Ich kann Ihnen ein Weiteres nicht ersparen. Sie haben in Ihrer Rede – das hat Gründe, die mit Ihrem Koalitionspartner zu tun haben – über ein Thema weidlich geschwiegen, nämlich über die Tatsache, dass wir in diesem Land immer mehr prekäre Arbeitsverhältnisse haben. Der Deutsche Bundestag ist dringend aufgerufen, zu tun, was in seinen Möglichkeiten als Gesetzgeber steht, um dafür zu sorgen, dass Menschen in Arbeit kommen, und zwar in ordentliche, in gute Arbeit, in Arbeit, von der sie leben können.
Frau Homburger hat gestern als Motto ausgegeben: Sozial ist, was Arbeit schafft. Nach dieser Philosophie wäre auch Sklavenarbeit sozial. Wir sagen: Sozial ist Arbeit, von der Menschen auch leben können, nämlich gute Arbeit. Das ist der Unterschied.

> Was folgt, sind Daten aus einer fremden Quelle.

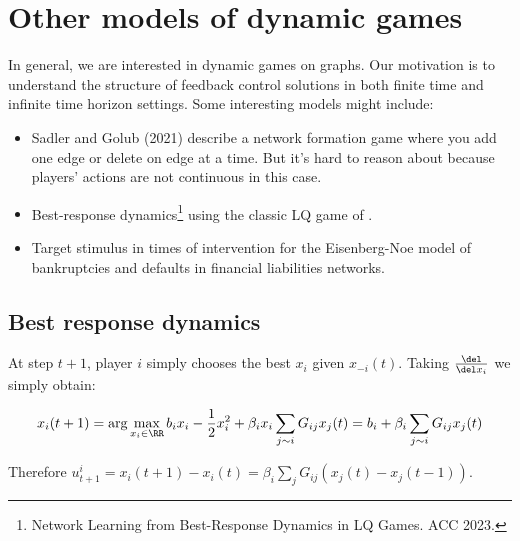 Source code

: 
\section{Other models of dynamic games}

In general, we are interested in dynamic games on graphs.  Our motivation is to understand the structure of feedback control solutions in both finite time and infinite time horizon settings. Some interesting models might include: 

\begin{itemize}
    \item Sadler and Golub (2021) describe a network formation game where you add one edge or delete on edge at a time. But it's hard to reason about because players' actions are not continuous in this case. 
    \item Best-response dynamics\footnote{Network Learning from Best-Response Dynamics in LQ Games. ACC 2023.} using the classic LQ game of \cite{leng2020learning}. 
    \item Target stimulus in times of intervention for the Eisenberg-Noe model of bankruptcies and defaults in financial liabilities networks. 
\end{itemize}

\subsection{Best response dynamics}

At step $t + 1$, player $i$ simply chooses the best $x_i$ given $x_{-i}(t)$. Taking $\frac{\del}{\del x_i}$ we simply obtain: 

\[
x_i(t + 1) = \arg \max_{x_i \in \RR} b_i x_i - \frac 1 2 x_i^2 + \beta_i x_i \sum_{j \sim i} G_{ij} x_j(t)
= b_i + \beta_i \sum_{j \sim i} G_{ij} x_j(t)
\]

Therefore $u_{t+1}^{i} = x_i(t+1) - x_i(t) = \beta_i \sum\limits_{j} G_{ij}(x_j(t) - x_j(t-1))$.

(Beifall bei der SPD und der LINKEN – Jörg van Essen [FDP]: Ich würde mich doch schämen, wenn ich so etwas vortragen würde!)

Was hat es übrigens mit Ordnungspolitik zu tun, wenn Herr Rüttgers und diese Koalition einfach nur Zuverdienstmöglichkeiten erweitern wollen und damit einen dauerhaft subventionierten Niedriglohnsektor auf Kosten der Steuerzahler etablieren? Führen Sie endlich Mindestlöhne in weiteren Branchen ein, und sorgen Sie auch für einen gesetzlichen Mindestlohn, damit Menschen von ihrer Arbeit leben können!

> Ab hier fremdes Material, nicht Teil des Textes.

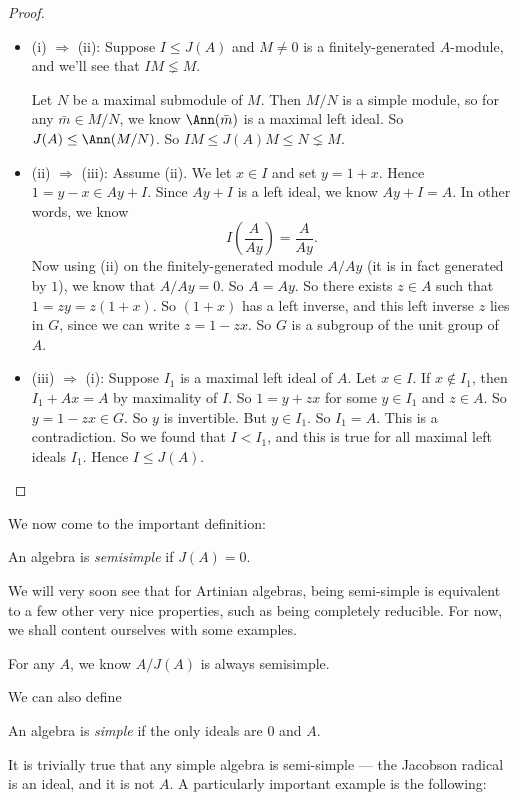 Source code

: \documentclass[a4paper]{article}
\begin{document}
\begin{proof}\leavevmode
  \begin{itemize}
    \item (i) $\Rightarrow$ (ii): Suppose $I \leq J(A)$ and $M \not= 0$ is a finitely-generated $A$-module, and we'll see that $IM \lneq M$.

      Let $N$ be a maximal submodule of $M$. Then $M/N$ is a simple module, so for any $\bar{m} \in M/N$, we know $\Ann(\bar{m})$ is a maximal left ideal. So $J(A) \leq \Ann(M/N)$. So $IM \leq J(A) M \leq N \lneq M$.
    \item (ii) $\Rightarrow$ (iii): Assume (ii). We let $x \in I$ and set $y = 1 + x$. Hence $1 = y - x \in Ay + I$. Since $Ay + I$ is a left ideal, we know $Ay + I = A$. In other words, we know
      \[
        I \left(\frac{A}{Ay}\right) = \frac{A}{Ay}.
      \]
      Now using (ii) on the finitely-generated module $A/Ay$ (it is in fact generated by $1$), we know that $A/Ay = 0$. So $A = Ay$. So there exists $z \in A$ such that $1 = zy = z(1 + x)$. So $(1 + x)$ has a left inverse, and this left inverse $z$ lies in $G$, since we can write $z = 1 - zx$. So $G$ is a subgroup of the unit group of $A$.

    \item (iii) $\Rightarrow$ (i): Suppose $I_1$ is a maximal left ideal of $A$. Let $x \in I$. If $x \not \in I_1$, then $I_1 + Ax = A$ by maximality of $I$. So $1 = y + zx$ for some $y \in I_1$ and $z \in A$. So $y = 1 - zx \in G$. So $y$ is invertible. But $y \in I_1$. So $I_1 = A$. This is a contradiction. So we found that $I < I_1$, and this is true for all maximal left ideals $I_1$. Hence $I \leq J(A)$.
  \end{itemize}
\end{proof}

We now come to the important definition:
\begin{defi}
  An algebra is \emph{semisimple} if $J(A) = 0$.
\end{defi}
We will very soon see that for Artinian algebras, being semi-simple is equivalent to a few other very nice properties, such as being completely reducible. For now, we shall content ourselves with some examples.

\begin{eg}
  For any $A$, we know $A/J(A)$ is always semisimple.
\end{eg}

We can also define
\begin{defi}
  An algebra is \emph{simple} if the only ideals are $0$ and $A$.
\end{defi}
It is trivially true that any simple algebra is semi-simple --- the Jacobson radical is an ideal, and it is not $A$. A particularly important example is the following:
\end{document}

(Beifall bei der SPD und der LINKEN)

Frau von der Leyen, ich habe mich schon ein bisschen gewundert, dass Ihnen das Thema „Missbrauch von Zeit- und Leiharbeit“ erst beim Problem Schlecker zum ersten Mal begegnet zu sein scheint. Tatsache ist, dass es nicht nur Schlecker betrifft. Das ist in vielen Bereichen das Problem. Es war richtig – damals haben es Politik und Gewerkschaften übrigens gemeinsam gemacht –, Zeit- und Leiharbeit aus der Schmuddelecke geholt zu haben. Wir haben damals den Grundsatz „gleicher Lohn für gleiche Arbeit von Stamm- und Leihbelegschaften“ in das Gesetz geschrieben. Aber wir haben alle miteinander den Fehler gemacht, eine Öffnungsklausel zu schaffen, die besagt, dass Tarifverträge davon abweichen könnten. Dies taten wir in der Hoffnung, dass Gewerkschaften und Arbeitgeber stark genug sind, vernünftig damit umzugehen. Dann allerdings ist über Scheintarifverträge und Scheingewerkschaften, auch wenn sie sich christlich nennen und durch CSU-Abgeordnete in diesem Haus präsent sind, diese Klausel benutzt worden, um Lohndumping und dem Auflösen der Stammbelegschaften in Richtung Leihbelegschaften Vorschub zu leisten. Dem müssen wir einen Riegel vorschieben, meine Damen und Herren, und dazu habe ich von Ihnen nichts gehört.

(Beifall bei der SPD)

Da reicht es nicht, Frau Ministerin, wenn Sie in Interviews die Folgen beklagen, selbst aber nichts tun. Es reicht auch nicht, wenn Herr Rüttgers darüber schwadroniert, nur weil am 9. Mai Landtagswahlen stattfinden werden. Wir werden Ihnen im Februar in diesem Haus einen Gesetzentwurf mit drei konkreten Maßnahmen und Vorschlägen vorlegen, und wir werden jeden Einzelnen von Ihnen in namentlicher Abstimmung befragen, wie Sie es damit halten. Erstens. Sind Sie bereit – das ist notwendig –, die Rechte der Betriebsräte zu stärken, was den Einsatz von Zeit- und Leiharbeit betrifft? Zweitens. Sie haben vorhin davon gesprochen, Gewerkschaften und Arbeitgeber sollten Mindestlöhne tarifvertraglich festschreiben. D’accord, wo sie es können, aber es gibt ja bei der Zeit- und Leiharbeit einen Tarifvertrag. Warum sorgen Sie nicht für einen Mindestlohn im Bereich der Zeit- und Leiharbeitsbranche? Drittens. Die wichtigste Frage ist: Warum wehren Sie sich dagegen, den Grundsatz „gleicher Lohn für gleiche Arbeit von Stamm- und Leihbelegschaften“ durchzusetzen? Ich verstehe es nicht; denn dies ist das wirksamste Instrument gegen den Missbrauch von Zeit- und Leiharbeit. An diesem Punkt können Sie mithelfen.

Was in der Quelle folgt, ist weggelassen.